Gibson: Iraqi police, security improving

As the U.S. prepares to withdraw troops from Iraq by the end of this year, security in that count


As the U.S. prepares to withdraw troops from Iraq by the end of this year, security in that country has gotten better and the country’s biggest problem is providing electricity to technology-hungry residents.

U.S. Rep. Chris Gibson, R-Kinderhook, visited the country last week in a congressional delegation and described a very different Iraq than the one he saw during four combat tours and a visit when he was a congressional fellow.

“The biggest challenge for the Iraqi government right now is providing for essential services, particularly electricity,” Gibson said during a conference call Monday before he flew back to Washington for budget talks this week. “The demand is up 100 percent. We anticipate that demand is going to continue to increase.”

Middle-class families lead the demand, he said.

“What you’re seeing is average middle-class Iraqi families have demands for satellite dishes; they have demands for air conditioners. They have demands for increased energy.”

Gibson said plans in Iraq to withdraw all but 150 U.S. troops by the end of the year are progressing, with fewer attacks reported now and the Iraqi police and armed forces gaining skills and authority.

And Iraqi police are becoming more effective and are more professional than they were in the past, he said.

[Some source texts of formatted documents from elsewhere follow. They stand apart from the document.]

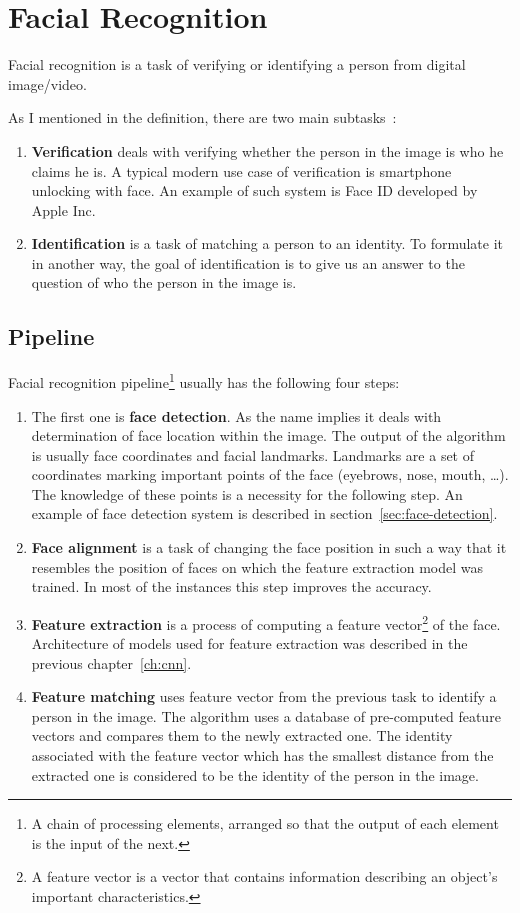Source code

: \chapter{Facial Recognition}\label{ch:face-rec}
Facial recognition is a task of verifying or identifying a person from digital image/video.

As I mentioned in the definition, there are two main subtasks~\cite{FaceRec}:
\begin{enumerate}
    \item \textbf{Verification} deals with verifying whether the person in the image is who he claims he is.
    A typical modern use case of verification is smartphone unlocking with face.
    An example of such system is Face ID developed by Apple Inc.

    \item \textbf{Identification} is a task of matching a person to an identity.
    To formulate it in another way, the goal of identification is to give us an answer to the question of who the person
    in the image is.
\end{enumerate}

\section{Pipeline}\label{sec:pipeline}
Facial recognition pipeline\footnote{\label{foot:pipe}A chain of processing elements, arranged so that the output of
each element is the input of the next.} usually has the following four steps:
\begin{enumerate}
    \item The first one is \textbf{face detection}.
    As the name implies it deals with determination of face location within the image.
    The output of the algorithm is usually face coordinates and facial landmarks.
    Landmarks are a set of coordinates marking important points of the face (eyebrows, nose, mouth, \ldots).
    The knowledge of these points is a necessity for the following step.
    An example of face detection system is described in section~\ref{sec:face-detection}.
    \item \textbf{Face alignment} is a task of changing the face position in such a way that it resembles the position
    of faces on which the feature extraction model was trained.
    In most of the instances this step improves the accuracy.
    \item \textbf{Feature extraction} is a process of computing a feature vector\footnote{A feature vector is a vector
    that contains information describing an object's important characteristics.} of the face.
    Architecture of models used for feature extraction was described in the previous chapter~\ref{ch:cnn}.
    \item \textbf{Feature matching} uses feature vector from the previous task to identify a person in the image.
    The algorithm uses a database of pre-computed feature vectors and compares them to the newly extracted one.
    The identity associated with the feature vector which has the smallest distance from the extracted one is
    considered to be the identity of the person in the image.
\end{enumerate}

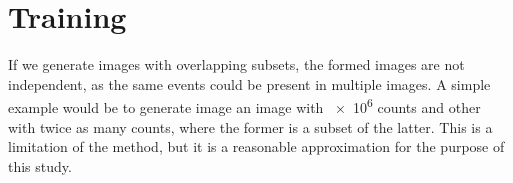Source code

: 




\section{Training}

If we generate images with overlapping subsets, the formed images are not independent, as the same events could be present in multiple images. A simple example would be to generate image an image with \num{e6} counts and other with twice as many counts, where the former is a subset of the latter. This is a limitation of the method, but it is a reasonable approximation for the purpose of this study.

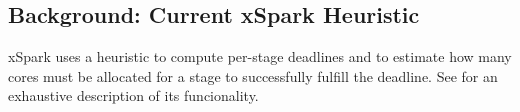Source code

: \subsection{Background: Current xSpark Heuristic}\label{sec:impl_background}

xSpark uses a heuristic to compute per-stage deadlines and to estimate how many cores must be allocated for a stage to successfully fulfill the deadline. See  for an exhaustive description of its funcionality.


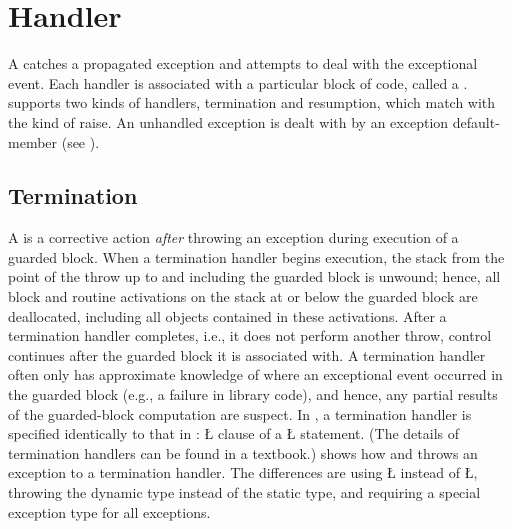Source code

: \documentclass[openright,twoside]{report}
\begin{document}
\section{Handler}

A  catches a propagated exception and attempts to deal with the exceptional event.
Each handler is associated with a particular block of code, called a .
\uC supports two kinds of handlers, termination and resumption, which match with the kind of raise.
An unhandled exception is dealt with by an exception default-member (see ).


\subsection{Termination}

A  is a corrective action \emph{after} throwing an exception during execution of a guarded block.
When a termination handler begins execution, the stack from the point of the throw up to and including the guarded block is unwound;
hence, all block and routine activations on the stack at or below the guarded block are deallocated, including all objects contained in these activations.
After a termination handler completes, i.e., it does not perform another throw, control continues after the guarded block it is associated with.
A termination handler often only has approximate knowledge of where an exceptional event occurred in the guarded block (e.g., a failure in library code), and hence, any partial results of the guarded-block computation are suspect.
In \uC, a termination handler is specified identically to that in \CC: \LGinlinetrue\LGbegin\lgrinde\L{}\endlgrinde\LGend{} clause of a \LGinlinetrue\LGbegin\lgrinde\L{}\endlgrinde\LGend{} statement.
(The details of termination handlers can be found in a \CC textbook.)
 shows how \CC and \uC throws an exception to a termination handler.
The differences are using \LGinlinetrue\LGbegin\lgrinde\L{}\endlgrinde\LGend{} instead of \LGinlinetrue\LGbegin\lgrinde\L{}\endlgrinde\LGend{}, throwing the dynamic type instead of the static type, and requiring a special exception type for all exceptions.
\end{document}
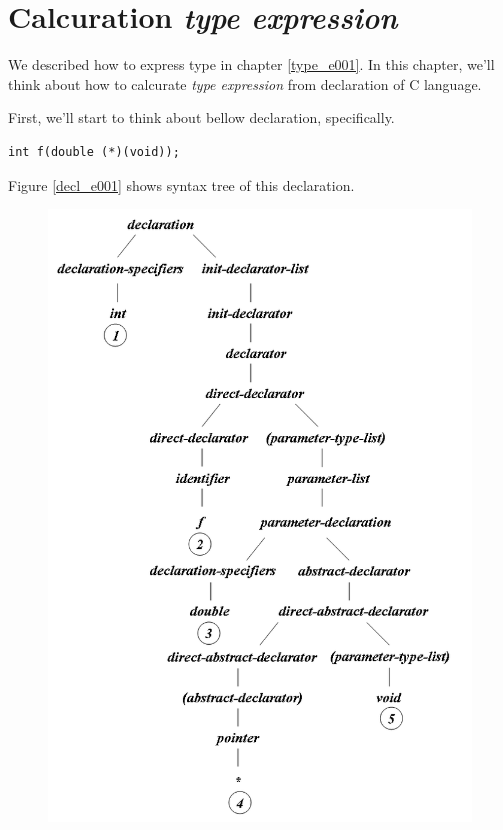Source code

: \section{Calcuration {\em type expression}}
We described how to express type in chapter \ref{type_e001}.
In this chapter, we'll think about how to calcurate
{\em type expression} from declaration of C language.

First, we'll start to think about bellow declaration, specifically.
\begin{verbatim}
int f(double (*)(void));
\end{verbatim}
Figure \ref{decl_e001} shows syntax tree of this declaration.
\begin{figure}[htbp]
\begin{center}
\begin{htmlonly}
\includegraphics[width=1.0125\linewidth,height=1.4175\linewidth]{decl001.png}

\end{htmlonly}
\end{center}
\end{figure}
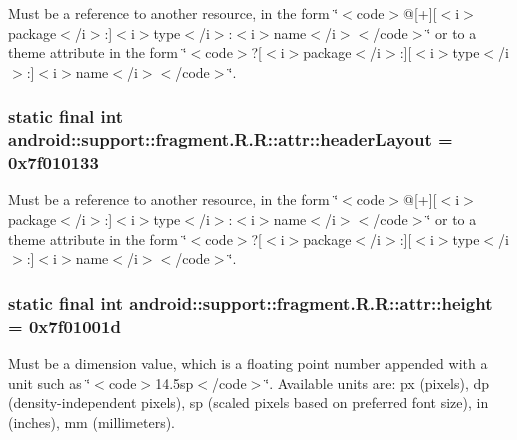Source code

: Must be a reference to another resource, in the form \char`\"{}$<$code$>$@\mbox{[}+\mbox{]}\mbox{[}$<$i$>$package$<$/i$>$:\mbox{]}$<$i$>$type$<$/i$>$:$<$i$>$name$<$/i$>$$<$/code$>$\char`\"{} or to a theme attribute in the form \char`\"{}$<$code$>$?\mbox{[}$<$i$>$package$<$/i$>$:\mbox{]}\mbox{[}$<$i$>$type$<$/i$>$:\mbox{]}$<$i$>$name$<$/i$>$$<$/code$>$\char`\"{}. \hypertarget{classandroid_1_1support_1_1fragment_1_1_r_1_1attr_6f7f33db269768d7deed1d349de06b02}{
\subsubsection[{headerLayout}]{\setlength{\rightskip}{0pt plus 5cm}static final int android::support::fragment.R.R::attr::headerLayout = 0x7f010133}}
\label{classandroid_1_1support_1_1fragment_1_1_r_1_1attr_6f7f33db269768d7deed1d349de06b02}


Must be a reference to another resource, in the form \char`\"{}$<$code$>$@\mbox{[}+\mbox{]}\mbox{[}$<$i$>$package$<$/i$>$:\mbox{]}$<$i$>$type$<$/i$>$:$<$i$>$name$<$/i$>$$<$/code$>$\char`\"{} or to a theme attribute in the form \char`\"{}$<$code$>$?\mbox{[}$<$i$>$package$<$/i$>$:\mbox{]}\mbox{[}$<$i$>$type$<$/i$>$:\mbox{]}$<$i$>$name$<$/i$>$$<$/code$>$\char`\"{}. \hypertarget{classandroid_1_1support_1_1fragment_1_1_r_1_1attr_ba4454bd009fd6c9fed66fde3d473899}{
\subsubsection[{height}]{\setlength{\rightskip}{0pt plus 5cm}static final int android::support::fragment.R.R::attr::height = 0x7f01001d}}
\label{classandroid_1_1support_1_1fragment_1_1_r_1_1attr_ba4454bd009fd6c9fed66fde3d473899}


Must be a dimension value, which is a floating point number appended with a unit such as \char`\"{}$<$code$>$14.5sp$<$/code$>$\char`\"{}. Available units are: px (pixels), dp (density-independent pixels), sp (scaled pixels based on preferred font size), in (inches), mm (millimeters). 

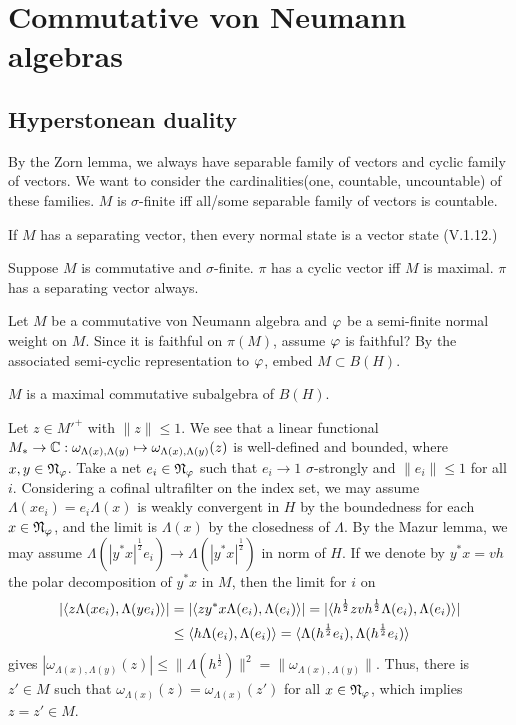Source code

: \documentclass{../../large}
\begin{document}
\chapter{Commutative von Neumann algebras}


\section{Hyperstonean duality}



By the Zorn lemma, we always have separable family of vectors and cyclic family of vectors.
We want to consider the cardinalities(one, countable, uncountable) of these families.
$M$ is $\sigma$-finite iff all/some separable family of vectors is countable.


If $M$ has a separating vector, then every normal state is a vector state (V.1.12.)


Suppose $M$ is commutative and $\sigma$-finite.
$\pi$ has a cyclic vector iff $M$ is maximal.
$\pi$ has a separating vector always.


\begin{prb}
Let $M$ be a commutative von Neumann algebra and $\varphi$ be a semi-finite normal weight on $M$.
Since it is faithful on $\pi(M)$, assume $\varphi$ is faithful?
By the associated semi-cyclic representation to $\varphi$, embed $M\subset B(H)$.

\begin{parts}
\item $M$ is a maximal commutative subalgebra of $B(H)$.
\end{parts}
\end{prb}
\begin{pf}


Let $z\in M'^+$ with $\|z\|\le1$.
We see that a linear functional $M_*\to\mathbb{C}:\omega_{\Lambda(x),\Lambda(y)}\mapsto\omega_{\Lambda(x),\Lambda(y)}(z)$ is well-defined and bounded, where $x,y\in\mathfrak{N}_\varphi$.
Take a net $e_i\in\mathfrak{N}_\varphi$ such that $e_i\to1$ $\sigma$-strongly and $\|e_i\|\le1$ for all $i$.
Considering a cofinal ultrafilter on the index set, we may assume $\Lambda(xe_i)=e_i\Lambda(x)$ is weakly convergent in $H$ by the boundedness for each $x\in\mathfrak{N}_\varphi$, and the limit is $\Lambda(x)$ by the closedness of $\Lambda$.
By the Mazur lemma, we may assume $\Lambda(|y^*x|^{\frac12}e_i)\to\Lambda(|y^*x|^{\frac12})$ in norm of $H$.
If we denote by $y^*x=vh$ the polar decomposition of $y^*x$ in $M$, then the limit for $i$ on
\begin{align*}
|\langle z\Lambda(xe_i),\Lambda(ye_i)\rangle|
&=|\langle zy^*x\Lambda(e_i),\Lambda(e_i)\rangle|
=|\langle h^{\frac12}zvh^{\frac12}\Lambda(e_i),\Lambda(e_i)\rangle|\\
&\le\langle h\Lambda(e_i),\Lambda(e_i)\rangle
=\langle\Lambda(h^{\frac12}e_i),\Lambda(h^{\frac12}e_i)\rangle
\end{align*}
gives $|\omega_{\Lambda(x),\Lambda(y)}(z)|\le\|\Lambda(h^{\frac12})\|^2=\|\omega_{\Lambda(x),\Lambda(y)}\|$.
Thus, there is $z'\in M$ such that $\omega_{\Lambda(x)}(z)=\omega_{\Lambda(x)}(z')$ for all $x\in\mathfrak{N}_\varphi$, which implies $z=z'\in M$.


\end{pf}
\end{document}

“Now the police are accepted by local communities.”

The Iraqi army is progressing as well and is more competent than the last time Gibson was in Iraq.

“They are still challenged when it comes to supporting their forces in the field from a logistical standpoint,” he said. “Right now forces in the field still have some challenges when it comes to getting spare parts in the right place at the right time.”

Under President Barack Obama’s plan, just 150 troops would stay to work under the U.S. Embassy to advise authorities. There are now about 48,000 troops in Iraq, down from about 170,000 during the surge.

Gibson was one of five members of Congress who made the trip, which the House Armed Services Committee sponsored. They were gone from Feb. 20 to 27. After each day talking with commanders and local troops, the congressmen slept in the U.S. embassies in both countries. That’s an improvement over the last time Gibson went on a congressional delegation, when he was a military fellow in 2002-03 and flew to Jordan every night and back in the morning, he said.

Things are going more slowly in Afghanistan, where there’s still corruption in the Hamid Karzai-led government and the Taliban is expected to keep challenging the U.S. troops this year. “We need to continue to neutralize the Taliban,” Gibson said.

The December 2009 surge has improved security in the country, he said. “We have made significant strides in some of the former stronghold areas of the Taliban.”

The delegation was briefed by Gen. David Petraeus on the state of Afghanistan and division commanders, including Maj. Gen. James Terry from Fort Drum in Watertown.

The U.S. is stepping up counter-terrorism activities in a ring road that goes around Afghanistan.

Afghan soldiers are being trained to read and are learning trades they’ll use within the military.

“They’ve got a major emphasis on literacy,” Gibson said.

While work at the local government level in Afghanistan is going well, the federal government is a different story. There’s still corruption at the higher levels, including a recent Kabul Bank scandal.

“I think it’s illustrative of larger issues in the Karzai government,” Gibson said.